# DATA FOR PROCESSING
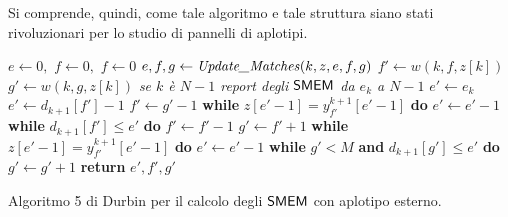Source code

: Si comprende, quindi, come tale algoritmo e tale struttura siano stati
rivoluzionari per lo studio di pannelli di aplotipi.
\begin{algorithm}
  \begin{algorithmic}[1]   
    \State $e\gets 0,\,\,f\gets 0,\,\,f\gets 0$
    \State $e,f,g\gets \mbox{\textit{Update\_Matches}}(k, z, e, f, g)$
    \EndFor
    \EndFunction
    \State
    \State $f'\gets w(k, f, z[k])$
    \State $g'\gets w(k, g, z[k])$
    \Comment\textit{{se $k$ è $N-1$ report degli $\mbox{\rm {\sf SMEM}}$ da $e_k$ a $N-1$}}
    \State $e'\gets e_k$
    \Else
    \State $e'\gets d_{k+1}[f']-1$
    \State $f'\gets g'-1$
    \State \textbf{while} $z[e'-1]=y_{f'}^{k+1}[e'-1]$ \textbf{do} $e'\gets
    e'-1$
    \State \textbf{while} $d_{k+1}[f']\leq e'$ \textbf{do} $f'\gets f'-1$
    \Else
    \State $g'\gets f'+1$
    \State \textbf{while} $z[e'-1]=y_{f'}^{k+1}[e'-1]$ \textbf{do}  $e'\gets
    e'-1$ 
    \State \textbf{while} $g'<M$ \textbf{and} $d_{k+1}[g']\leq e'$ \textbf{do}
    $g'\gets g'+1$ 
    \EndIf
    \EndIf
    \State \textbf{return} $e',f',g'$
    \EndFunction
  \end{algorithmic}
  \caption{\footnotesize{Algoritmo 5 di Durbin per il calcolo degli $\mbox{\rm {\sf SMEM}}$ con
  aplotipo esterno.}}
  \label{algo:dur5}
\end{algorithm}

# EXERCISE AIM
Find out how many lines in the entries above hold "mbox", then reply with that figure and nothing else.

# REPLY
3